Task objective: Only the lines that contain the string "black" belong in the answer; pull them from the records.

The records:
►

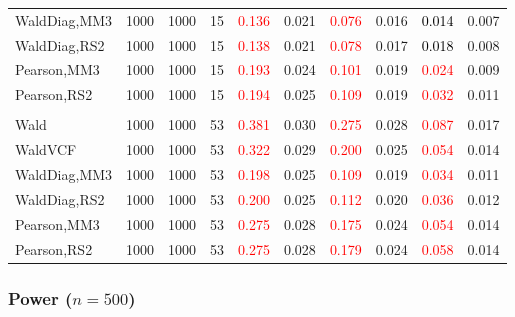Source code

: \documentclass[
]{article}
\begin{document}
\begin{table}[H]
{\begin{tabular}[t]{lrrrrrrlrr}
\hspace{1em}WaldDiag,MM3 & 1000 & 1000 & 15 & \textcolor{red}{0.136} & 0.021 & \textcolor{red}{0.076} & 0.016 & \textcolor{black}{0.014} & 0.007\\
\hspace{1em}WaldDiag,RS2 & 1000 & 1000 & 15 & \textcolor{red}{0.138} & 0.021 & \textcolor{red}{0.078} & 0.017 & \textcolor{black}{0.018} & 0.008\\
\hspace{1em}Pearson,MM3 & 1000 & 1000 & 15 & \textcolor{red}{0.193} & 0.024 & \textcolor{red}{0.101} & 0.019 & \textcolor{red}{0.024} & 0.009\\
\hspace{1em}Pearson,RS2 & 1000 & 1000 & 15 & \textcolor{red}{0.194} & 0.025 & \textcolor{red}{0.109} & 0.019 & \textcolor{red}{0.032} & 0.011\\
\addlinespace[0.3em]
\multicolumn{10}{l}{\textbf{3F 15V}}\\
\hspace{1em}Wald & 1000 & 1000 & 53 & \textcolor{red}{0.381} & 0.030 & \textcolor{red}{0.275} & 0.028 & \textcolor{red}{0.087} & 0.017\\
\hspace{1em}WaldVCF & 1000 & 1000 & 53 & \textcolor{red}{0.322} & 0.029 & \textcolor{red}{0.200} & 0.025 & \textcolor{red}{0.054} & 0.014\\
\hspace{1em}WaldDiag,MM3 & 1000 & 1000 & 53 & \textcolor{red}{0.198} & 0.025 & \textcolor{red}{0.109} & 0.019 & \textcolor{red}{0.034} & 0.011\\
\hspace{1em}WaldDiag,RS2 & 1000 & 1000 & 53 & \textcolor{red}{0.200} & 0.025 & \textcolor{red}{0.112} & 0.020 & \textcolor{red}{0.036} & 0.012\\
\hspace{1em}Pearson,MM3 & 1000 & 1000 & 53 & \textcolor{red}{0.275} & 0.028 & \textcolor{red}{0.175} & 0.024 & \textcolor{red}{0.054} & 0.014\\
\hspace{1em}Pearson,RS2 & 1000 & 1000 & 53 & \textcolor{red}{0.275} & 0.028 & \textcolor{red}{0.179} & 0.024 & \textcolor{red}{0.058} & 0.014\\
\bottomrule
\end{tabular}}
\endgroup{}
\end{table}

\hypertarget{power-n500-1}{%
\subsubsection{\texorpdfstring{Power
(\(n=500\))}{Power (n=500)}}\label{power-n500-1}}
\end{document}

◄

Task solution:
\hspace{1em}WaldDiag,MM3 & 1000 & 1000 & 15 & \textcolor{red}{0.136} & 0.021 & \textcolor{red}{0.076} & 0.016 & \textcolor{black}{0.014} & 0.007\\
\hspace{1em}WaldDiag,RS2 & 1000 & 1000 & 15 & \textcolor{red}{0.138} & 0.021 & \textcolor{red}{0.078} & 0.017 & \textcolor{black}{0.018} & 0.008\\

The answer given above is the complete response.